**Recorded data:**

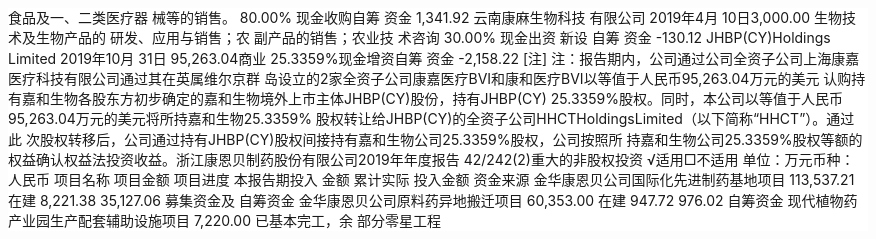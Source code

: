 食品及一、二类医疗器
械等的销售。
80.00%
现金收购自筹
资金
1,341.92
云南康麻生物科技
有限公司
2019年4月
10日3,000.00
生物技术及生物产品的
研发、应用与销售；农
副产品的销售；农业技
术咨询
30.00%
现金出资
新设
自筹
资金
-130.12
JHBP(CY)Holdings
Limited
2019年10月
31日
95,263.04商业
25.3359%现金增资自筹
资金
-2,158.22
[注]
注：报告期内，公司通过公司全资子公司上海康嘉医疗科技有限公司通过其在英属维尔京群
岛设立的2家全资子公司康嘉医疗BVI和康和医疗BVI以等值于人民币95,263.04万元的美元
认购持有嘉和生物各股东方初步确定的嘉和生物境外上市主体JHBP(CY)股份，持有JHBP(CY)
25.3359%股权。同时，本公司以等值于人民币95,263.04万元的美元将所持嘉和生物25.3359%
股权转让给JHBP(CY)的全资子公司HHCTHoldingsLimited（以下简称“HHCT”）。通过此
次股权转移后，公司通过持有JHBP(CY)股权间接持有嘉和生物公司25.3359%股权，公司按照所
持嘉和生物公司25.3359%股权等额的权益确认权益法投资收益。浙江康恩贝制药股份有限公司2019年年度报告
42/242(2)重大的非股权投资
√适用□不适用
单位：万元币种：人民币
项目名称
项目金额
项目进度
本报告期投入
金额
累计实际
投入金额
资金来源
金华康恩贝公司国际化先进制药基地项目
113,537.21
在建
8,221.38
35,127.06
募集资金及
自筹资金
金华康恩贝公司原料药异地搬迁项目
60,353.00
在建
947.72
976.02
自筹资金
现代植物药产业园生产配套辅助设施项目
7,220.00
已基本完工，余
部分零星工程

**What is required:** Using the records above, set down exactly the lines from the one with "95,263.04商业" through the one with "25.3359%股权。同时，", inclusive, and nothing more.

**Task answer:**
95,263.04商业
25.3359%现金增资自筹
资金
-2,158.22
[注]
注：报告期内，公司通过公司全资子公司上海康嘉医疗科技有限公司通过其在英属维尔京群
岛设立的2家全资子公司康嘉医疗BVI和康和医疗BVI以等值于人民币95,263.04万元的美元
认购持有嘉和生物各股东方初步确定的嘉和生物境外上市主体JHBP(CY)股份，持有JHBP(CY)
25.3359%股权。同时，本公司以等值于人民币95,263.04万元的美元将所持嘉和生物25.3359%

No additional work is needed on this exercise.